## Task objective
Lines below that hold the word "query" must be copied in full.

## Data for this exercise
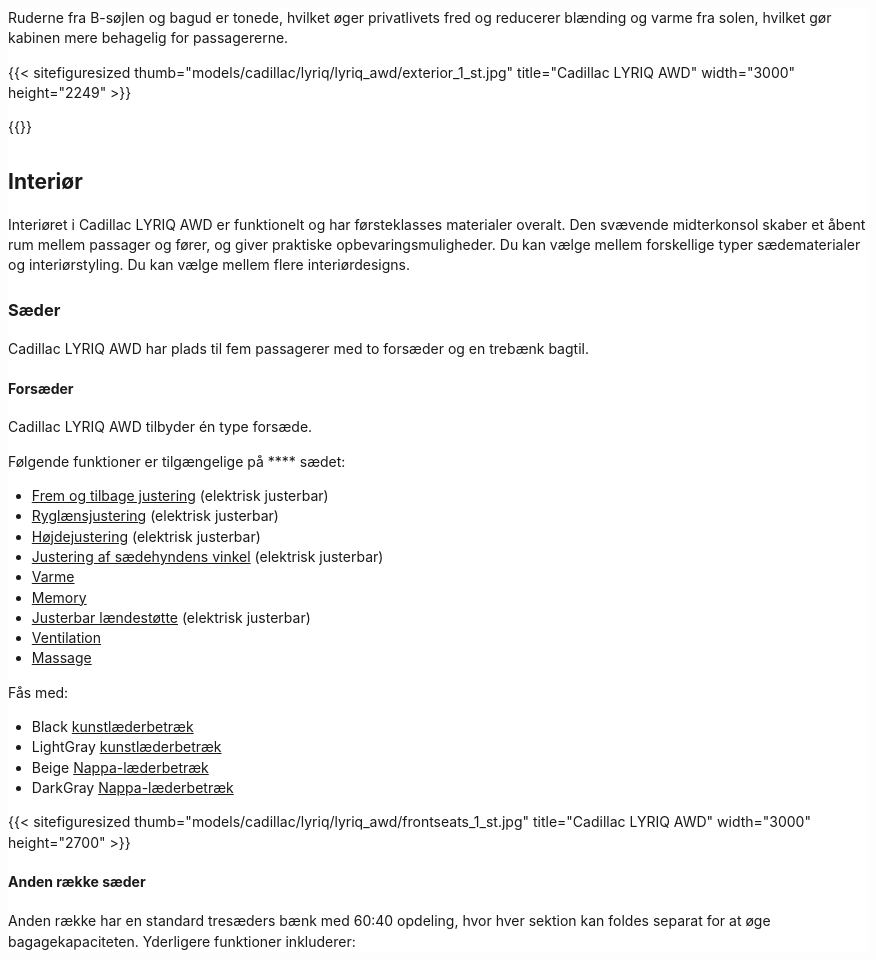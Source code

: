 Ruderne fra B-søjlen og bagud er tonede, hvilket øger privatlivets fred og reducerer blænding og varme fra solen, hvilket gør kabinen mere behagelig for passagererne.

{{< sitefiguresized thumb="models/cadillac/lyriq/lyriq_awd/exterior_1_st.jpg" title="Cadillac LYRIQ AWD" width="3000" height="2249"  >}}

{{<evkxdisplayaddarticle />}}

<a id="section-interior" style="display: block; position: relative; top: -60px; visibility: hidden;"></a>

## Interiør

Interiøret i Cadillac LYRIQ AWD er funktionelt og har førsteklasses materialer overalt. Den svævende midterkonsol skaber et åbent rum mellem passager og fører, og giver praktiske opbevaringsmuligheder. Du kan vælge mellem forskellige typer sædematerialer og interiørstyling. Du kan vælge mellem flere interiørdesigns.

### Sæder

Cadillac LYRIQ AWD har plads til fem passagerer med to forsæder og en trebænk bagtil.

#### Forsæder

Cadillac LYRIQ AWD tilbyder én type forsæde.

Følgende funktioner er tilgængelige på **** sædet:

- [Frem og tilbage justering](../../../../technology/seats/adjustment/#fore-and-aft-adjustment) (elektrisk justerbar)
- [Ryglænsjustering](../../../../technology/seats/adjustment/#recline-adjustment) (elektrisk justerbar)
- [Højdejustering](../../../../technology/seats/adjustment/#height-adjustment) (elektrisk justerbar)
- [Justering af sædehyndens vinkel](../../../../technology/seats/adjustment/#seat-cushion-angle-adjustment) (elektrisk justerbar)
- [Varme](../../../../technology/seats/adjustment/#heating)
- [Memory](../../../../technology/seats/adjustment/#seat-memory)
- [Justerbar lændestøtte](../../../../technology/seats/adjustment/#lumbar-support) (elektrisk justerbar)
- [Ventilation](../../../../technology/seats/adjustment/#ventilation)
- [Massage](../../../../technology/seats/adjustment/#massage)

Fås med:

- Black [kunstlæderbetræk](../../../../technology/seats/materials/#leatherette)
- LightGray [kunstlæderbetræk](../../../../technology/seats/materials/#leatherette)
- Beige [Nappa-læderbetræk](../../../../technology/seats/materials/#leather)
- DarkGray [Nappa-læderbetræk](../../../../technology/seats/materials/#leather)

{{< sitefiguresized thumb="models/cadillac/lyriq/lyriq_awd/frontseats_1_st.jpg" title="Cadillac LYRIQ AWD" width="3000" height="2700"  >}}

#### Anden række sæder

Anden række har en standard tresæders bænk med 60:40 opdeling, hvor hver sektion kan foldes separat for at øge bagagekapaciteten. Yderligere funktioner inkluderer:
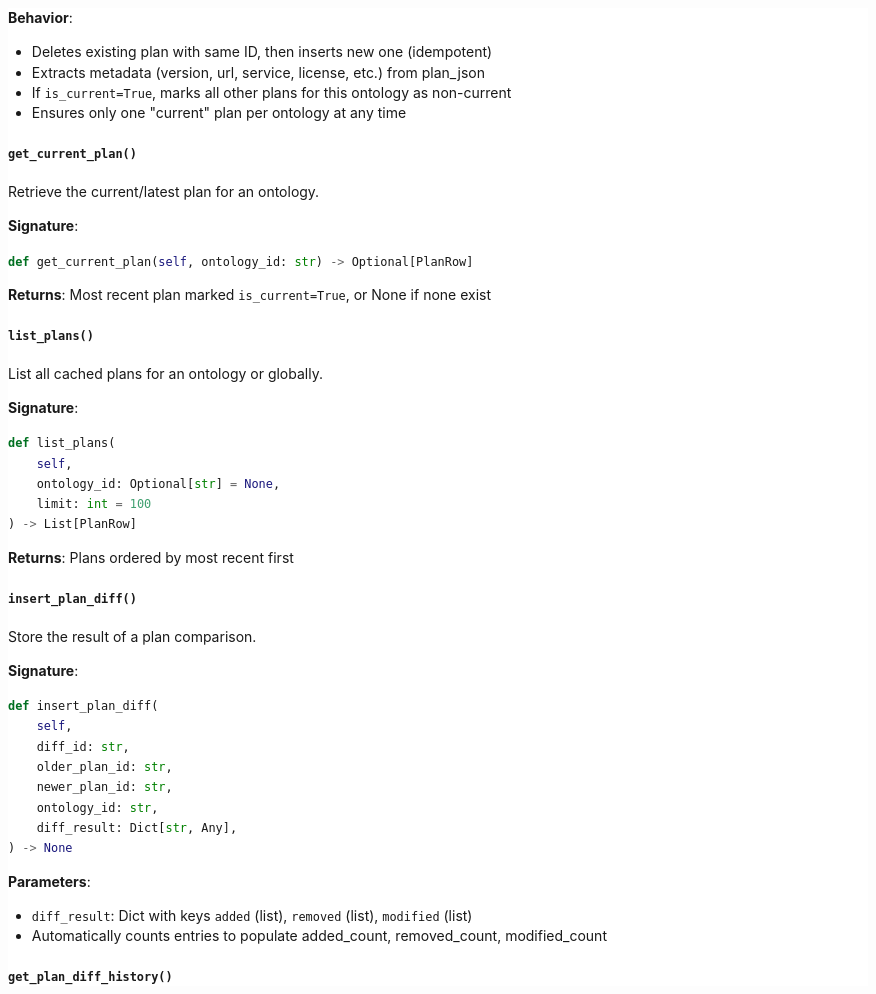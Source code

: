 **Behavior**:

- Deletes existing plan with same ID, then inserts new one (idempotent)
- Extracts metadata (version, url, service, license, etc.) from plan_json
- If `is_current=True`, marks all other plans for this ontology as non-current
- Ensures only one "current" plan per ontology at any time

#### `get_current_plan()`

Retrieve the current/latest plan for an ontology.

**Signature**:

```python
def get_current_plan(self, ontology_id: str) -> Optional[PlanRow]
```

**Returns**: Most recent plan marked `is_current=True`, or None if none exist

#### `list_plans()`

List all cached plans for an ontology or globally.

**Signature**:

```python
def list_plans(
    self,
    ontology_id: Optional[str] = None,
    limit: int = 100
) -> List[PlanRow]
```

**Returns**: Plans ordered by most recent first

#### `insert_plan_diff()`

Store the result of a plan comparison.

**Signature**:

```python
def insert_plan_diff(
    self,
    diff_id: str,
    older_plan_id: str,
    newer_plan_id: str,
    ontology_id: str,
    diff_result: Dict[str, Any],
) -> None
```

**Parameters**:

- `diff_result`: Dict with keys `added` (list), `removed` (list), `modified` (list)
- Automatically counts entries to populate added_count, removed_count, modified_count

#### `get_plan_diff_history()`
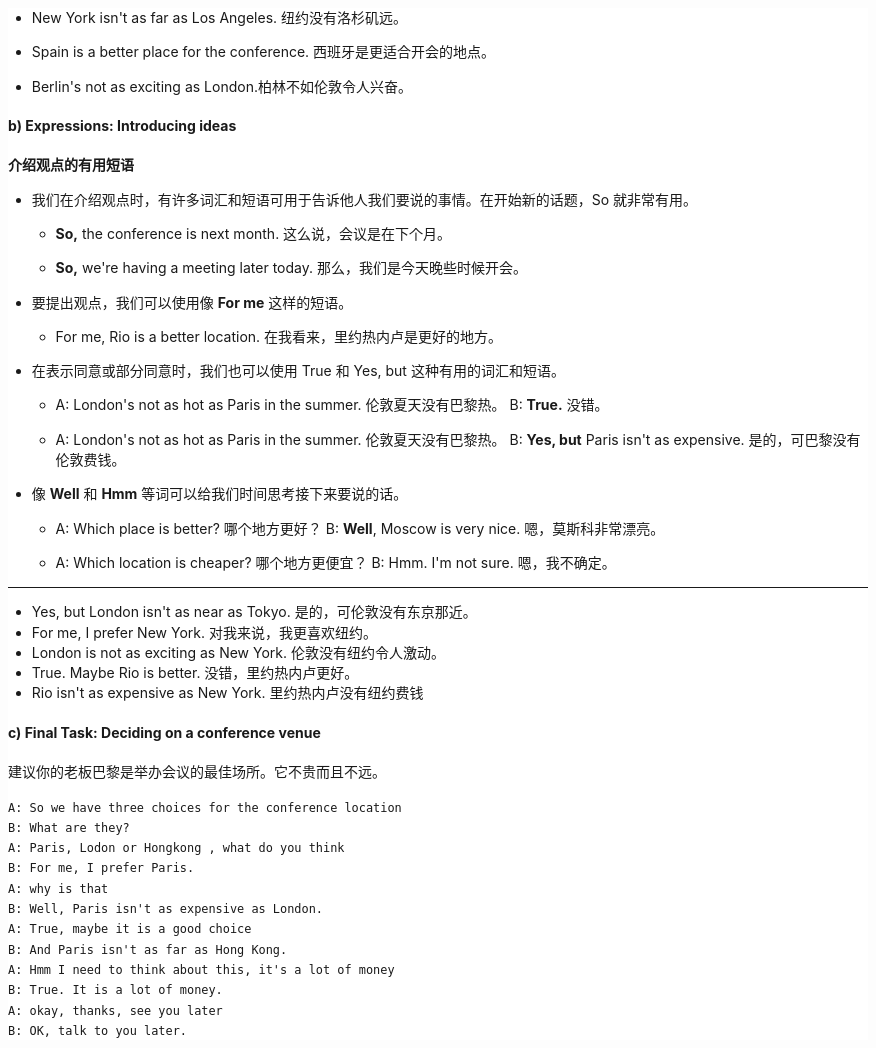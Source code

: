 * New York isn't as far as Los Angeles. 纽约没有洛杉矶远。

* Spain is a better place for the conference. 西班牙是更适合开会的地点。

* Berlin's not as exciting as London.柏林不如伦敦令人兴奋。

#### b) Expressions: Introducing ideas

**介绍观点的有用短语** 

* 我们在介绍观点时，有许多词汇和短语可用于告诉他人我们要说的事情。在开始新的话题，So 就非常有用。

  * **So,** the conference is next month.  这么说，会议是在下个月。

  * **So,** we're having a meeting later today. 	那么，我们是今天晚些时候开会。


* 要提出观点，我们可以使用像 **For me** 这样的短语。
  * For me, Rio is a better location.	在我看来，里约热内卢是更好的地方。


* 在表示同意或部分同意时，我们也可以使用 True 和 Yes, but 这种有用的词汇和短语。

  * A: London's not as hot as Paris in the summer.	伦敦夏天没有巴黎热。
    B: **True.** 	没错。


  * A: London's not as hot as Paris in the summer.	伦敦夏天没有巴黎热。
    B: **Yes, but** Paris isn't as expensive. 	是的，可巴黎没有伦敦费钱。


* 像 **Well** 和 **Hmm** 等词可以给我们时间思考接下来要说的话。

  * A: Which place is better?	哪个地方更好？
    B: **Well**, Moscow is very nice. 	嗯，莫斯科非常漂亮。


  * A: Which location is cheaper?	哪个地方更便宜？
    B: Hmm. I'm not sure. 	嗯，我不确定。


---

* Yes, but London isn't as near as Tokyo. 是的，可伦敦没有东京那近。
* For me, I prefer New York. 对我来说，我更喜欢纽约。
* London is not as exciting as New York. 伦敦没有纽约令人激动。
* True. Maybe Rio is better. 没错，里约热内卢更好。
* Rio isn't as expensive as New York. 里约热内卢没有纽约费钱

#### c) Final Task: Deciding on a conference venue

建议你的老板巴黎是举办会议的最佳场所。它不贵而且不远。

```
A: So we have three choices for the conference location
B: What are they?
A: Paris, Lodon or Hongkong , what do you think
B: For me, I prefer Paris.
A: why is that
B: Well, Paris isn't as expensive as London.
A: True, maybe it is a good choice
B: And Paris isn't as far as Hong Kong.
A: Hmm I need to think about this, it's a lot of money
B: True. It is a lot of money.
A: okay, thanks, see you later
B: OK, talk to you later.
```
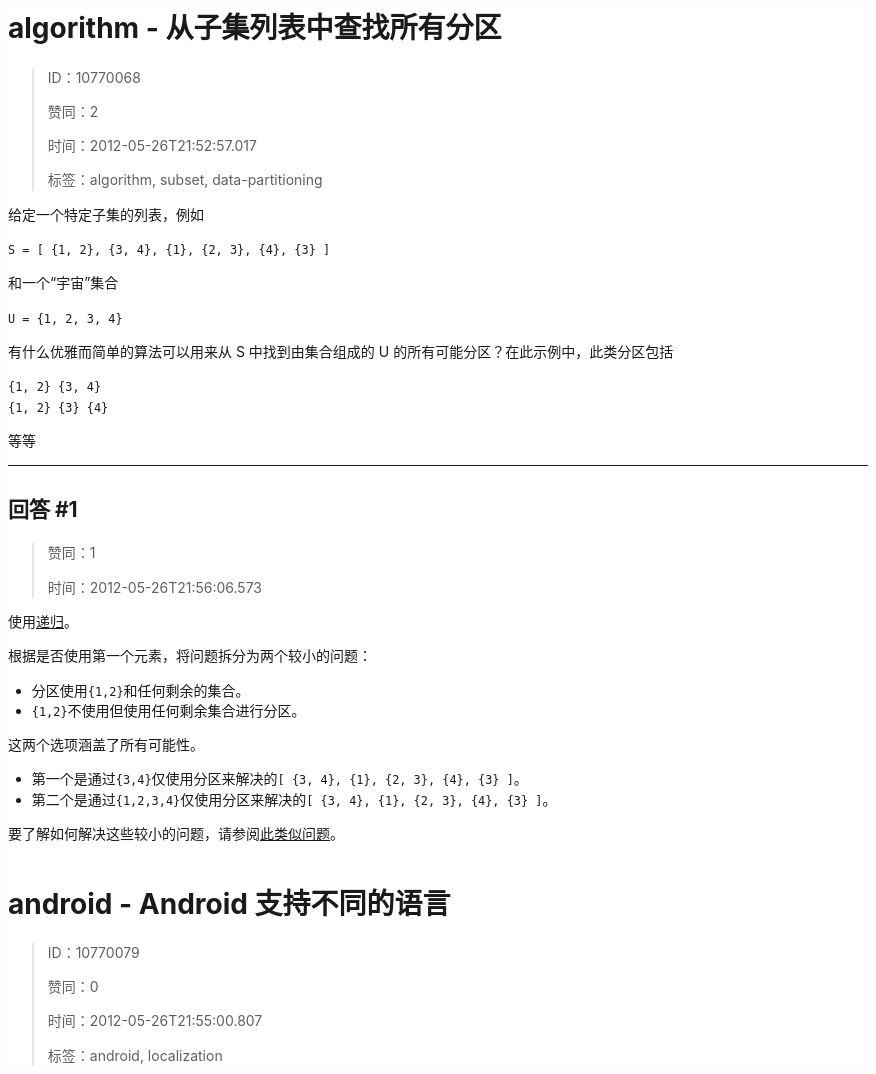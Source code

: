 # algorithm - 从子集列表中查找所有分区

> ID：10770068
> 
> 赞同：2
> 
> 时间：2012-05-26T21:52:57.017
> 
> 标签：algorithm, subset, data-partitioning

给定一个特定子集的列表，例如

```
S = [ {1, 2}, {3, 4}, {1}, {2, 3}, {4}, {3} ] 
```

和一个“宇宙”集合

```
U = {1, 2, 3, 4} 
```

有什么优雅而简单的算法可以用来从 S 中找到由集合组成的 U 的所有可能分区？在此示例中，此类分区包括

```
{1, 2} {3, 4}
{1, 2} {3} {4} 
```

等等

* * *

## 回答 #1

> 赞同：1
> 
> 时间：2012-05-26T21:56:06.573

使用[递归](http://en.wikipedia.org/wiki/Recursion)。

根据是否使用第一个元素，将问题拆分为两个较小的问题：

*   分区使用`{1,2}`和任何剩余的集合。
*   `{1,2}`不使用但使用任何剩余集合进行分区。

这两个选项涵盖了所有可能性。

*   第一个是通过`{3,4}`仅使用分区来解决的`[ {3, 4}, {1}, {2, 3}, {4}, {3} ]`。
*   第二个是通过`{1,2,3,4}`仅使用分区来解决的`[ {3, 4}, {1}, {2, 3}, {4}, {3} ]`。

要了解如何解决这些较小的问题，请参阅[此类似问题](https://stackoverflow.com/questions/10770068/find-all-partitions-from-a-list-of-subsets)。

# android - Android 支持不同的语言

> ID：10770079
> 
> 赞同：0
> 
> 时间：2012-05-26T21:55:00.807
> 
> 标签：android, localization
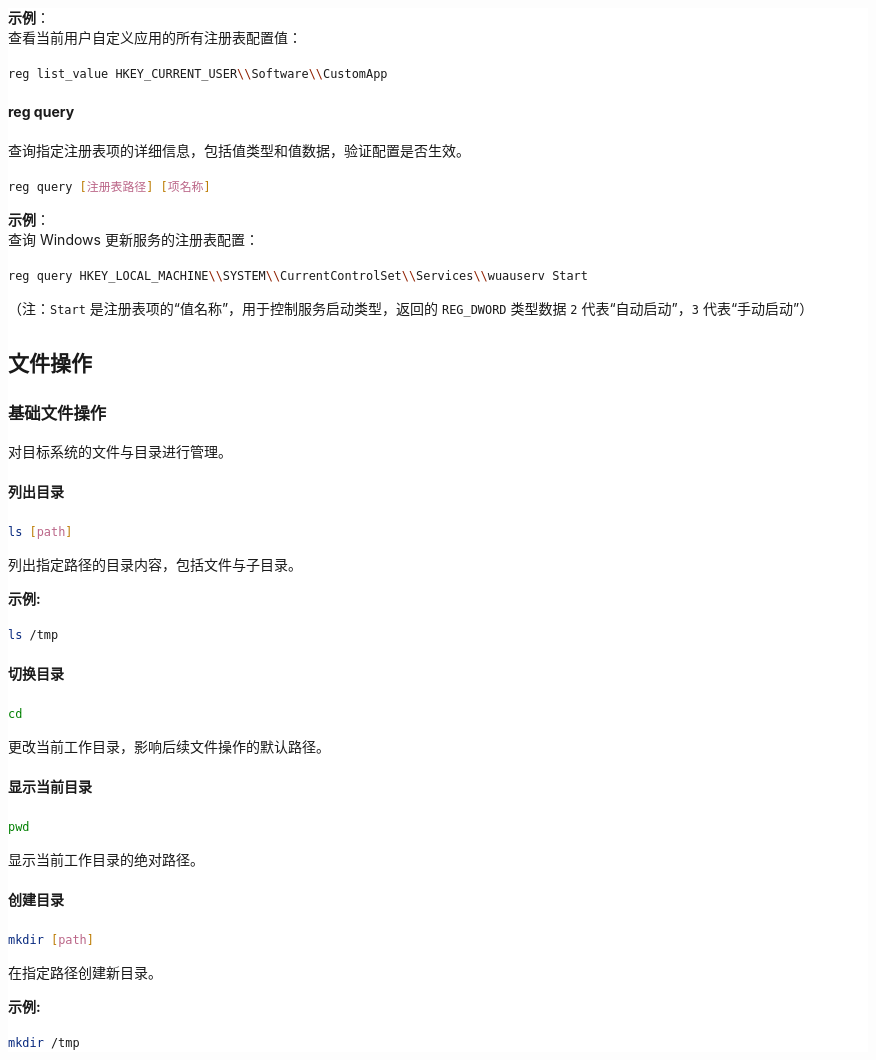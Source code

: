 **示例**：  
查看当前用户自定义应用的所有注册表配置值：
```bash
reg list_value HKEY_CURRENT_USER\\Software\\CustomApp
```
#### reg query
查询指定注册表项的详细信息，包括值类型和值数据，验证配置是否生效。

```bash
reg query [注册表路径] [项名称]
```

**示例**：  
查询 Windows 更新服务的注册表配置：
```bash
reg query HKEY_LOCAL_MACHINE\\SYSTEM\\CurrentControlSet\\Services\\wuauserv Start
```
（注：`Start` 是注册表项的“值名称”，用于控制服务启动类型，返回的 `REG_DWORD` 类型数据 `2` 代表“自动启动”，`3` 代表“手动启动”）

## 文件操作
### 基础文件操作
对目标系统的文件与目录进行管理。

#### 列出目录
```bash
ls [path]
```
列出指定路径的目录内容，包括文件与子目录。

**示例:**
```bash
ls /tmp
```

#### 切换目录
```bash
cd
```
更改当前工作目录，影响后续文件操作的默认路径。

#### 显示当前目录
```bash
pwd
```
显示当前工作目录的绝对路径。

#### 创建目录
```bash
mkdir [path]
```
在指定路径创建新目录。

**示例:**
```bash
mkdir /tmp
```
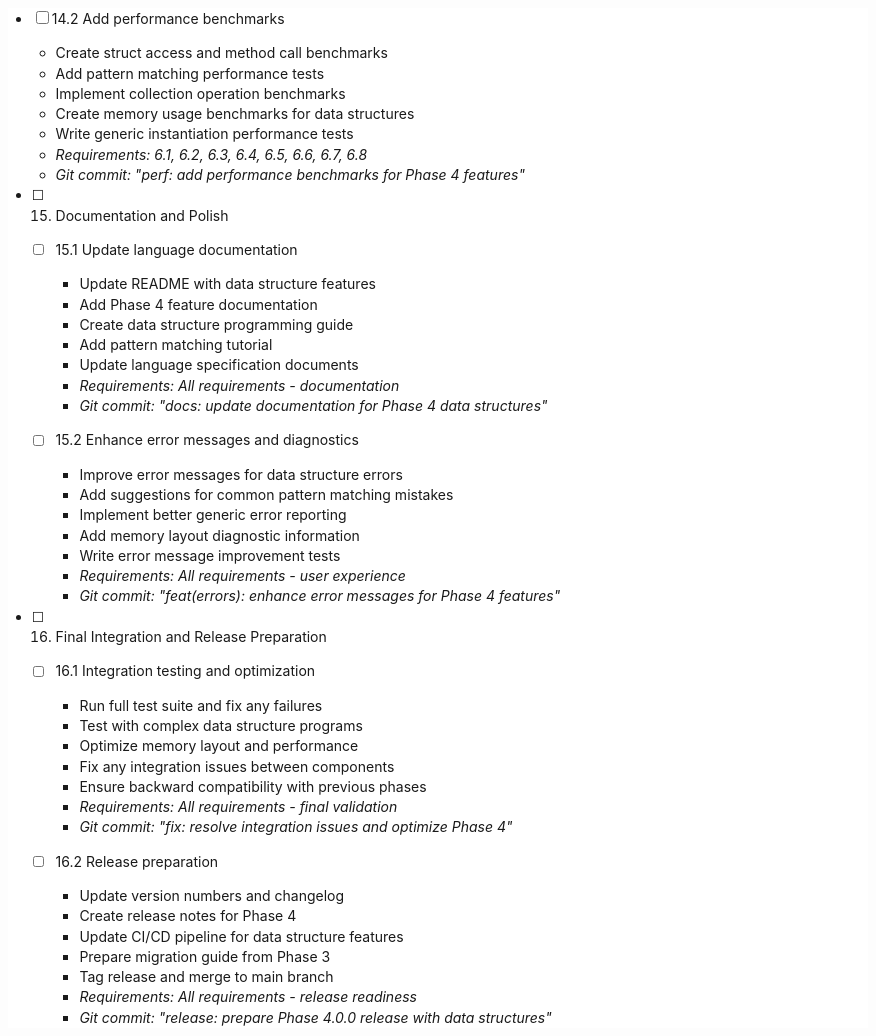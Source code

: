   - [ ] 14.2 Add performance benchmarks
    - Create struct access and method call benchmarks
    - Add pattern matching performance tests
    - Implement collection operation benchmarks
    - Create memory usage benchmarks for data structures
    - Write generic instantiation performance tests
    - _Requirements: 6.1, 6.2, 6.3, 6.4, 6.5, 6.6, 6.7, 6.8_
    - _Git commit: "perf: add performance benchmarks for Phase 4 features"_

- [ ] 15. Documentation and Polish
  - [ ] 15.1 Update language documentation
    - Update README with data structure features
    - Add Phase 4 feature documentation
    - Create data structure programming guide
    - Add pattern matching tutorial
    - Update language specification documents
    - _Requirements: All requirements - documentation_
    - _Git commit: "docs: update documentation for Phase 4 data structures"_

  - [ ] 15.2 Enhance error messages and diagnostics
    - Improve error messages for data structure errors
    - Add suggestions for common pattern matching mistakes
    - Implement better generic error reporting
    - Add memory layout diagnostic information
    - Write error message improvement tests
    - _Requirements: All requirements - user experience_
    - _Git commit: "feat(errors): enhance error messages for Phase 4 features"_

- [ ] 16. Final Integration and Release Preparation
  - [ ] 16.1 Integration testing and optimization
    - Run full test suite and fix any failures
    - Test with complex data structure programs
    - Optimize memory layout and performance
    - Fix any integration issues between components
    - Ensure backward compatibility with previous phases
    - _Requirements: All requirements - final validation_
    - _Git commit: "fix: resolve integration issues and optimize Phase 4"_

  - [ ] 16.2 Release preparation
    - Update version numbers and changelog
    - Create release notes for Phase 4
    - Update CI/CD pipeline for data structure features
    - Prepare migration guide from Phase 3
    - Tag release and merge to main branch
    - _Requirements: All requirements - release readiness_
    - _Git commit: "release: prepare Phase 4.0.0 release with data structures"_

## Expected output
#### reg query
reg query [注册表路径] [项名称]
reg query HKEY_LOCAL_MACHINE\\SYSTEM\\CurrentControlSet\\Services\\wuauserv Start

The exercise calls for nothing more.